Iron-electrocoagulation as a disinfection byproduct control strategy for drinking water treatment

Abstract

Disinfection byproducts (DBPs) result from reactions between oxidizing disinfectants, e.g., free chlorine, and DBP precursors such as natural organic matter (NOM). Electrocoagulation (EC) has potential as an effective DBP precursor removal strategy for decentralized water treatment and small drinking water utilities as it features similar removal trends compared to conventional coagulation, without alkalinity consumption, while also generating coagulant in situ by anodic dissolution of iron electrodes. However, studies assessing DBP formation in drinking water following EC treatment are lacking. This research evaluated EC as a DBP precursor removal strategy by quantifying reductions in total trihalomethane (TTHM) formation potential as a function of electrolysis time (2.5–17.5 min), pH (6–9.1), and the type of NOM treated (5–9.1 mg-C per L spiked as humic acid, fulvic acid, or NOM, or initially present in the Milwaukee River).
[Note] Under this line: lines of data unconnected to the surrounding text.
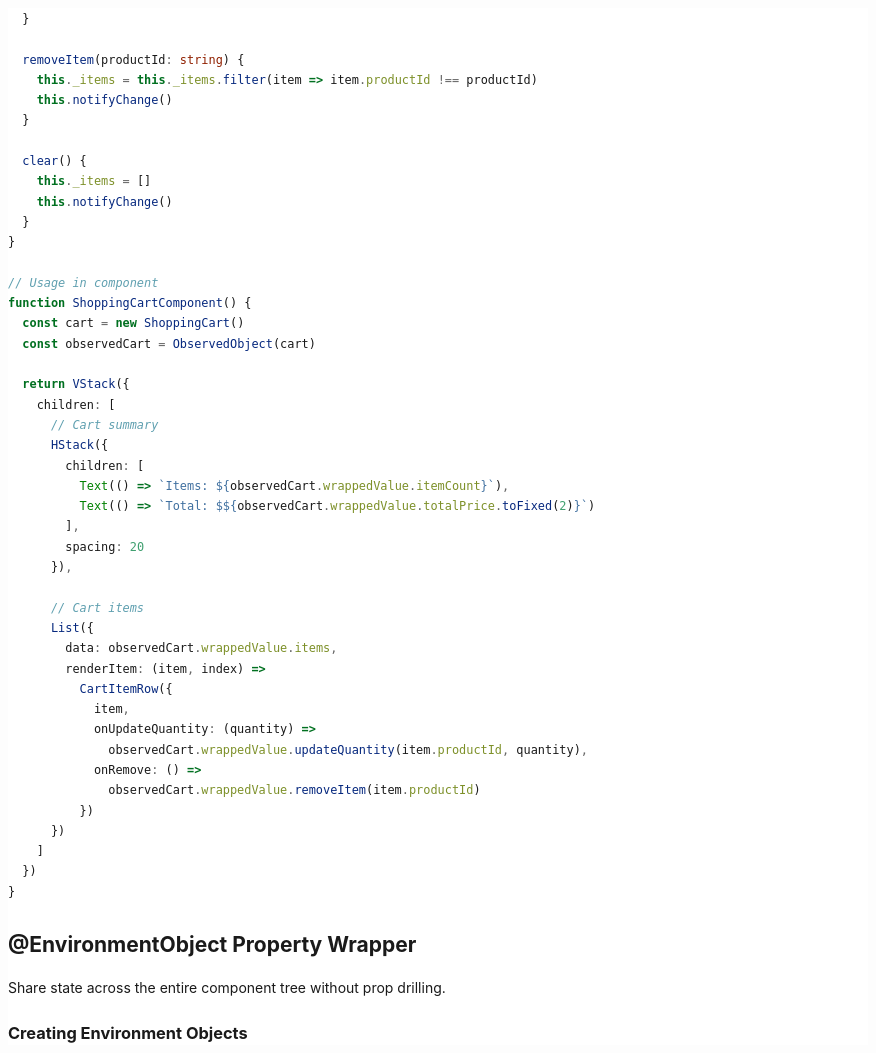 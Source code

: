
 ```typescript
  }
  
  removeItem(productId: string) {
    this._items = this._items.filter(item => item.productId !== productId)
    this.notifyChange()
  }
  
  clear() {
    this._items = []
    this.notifyChange()
  }
}

// Usage in component
function ShoppingCartComponent() {
  const cart = new ShoppingCart()
  const observedCart = ObservedObject(cart)
  
  return VStack({
    children: [
      // Cart summary
      HStack({
        children: [
          Text(() => `Items: ${observedCart.wrappedValue.itemCount}`),
          Text(() => `Total: $${observedCart.wrappedValue.totalPrice.toFixed(2)}`)
        ],
        spacing: 20
      }),
      
      // Cart items
      List({
        data: observedCart.wrappedValue.items,
        renderItem: (item, index) =>
          CartItemRow({ 
            item,
            onUpdateQuantity: (quantity) => 
              observedCart.wrappedValue.updateQuantity(item.productId, quantity),
            onRemove: () => 
              observedCart.wrappedValue.removeItem(item.productId)
          })
      })
    ]
  })
}
```

## @EnvironmentObject Property Wrapper

Share state across the entire component tree without prop drilling.

### Creating Environment Objects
Using doses of approximately 35 mg-Fe per L, EC performed similarly to conventional coagulation when the water matrices were at the same pH. As pH decreased, shorter EC electrolysis times were needed to decrease TTHM formation potential to meet the U.S. Environmental Protection Agency maximum contaminant level for TTHMs. EC decreased the mean specific TTHM formation potential (μg-TTHM per mg-C) of every NOM source, thereby demonstrating that the residual NOM following EC treatment formed less DBPs per unit carbon compared to the influent water.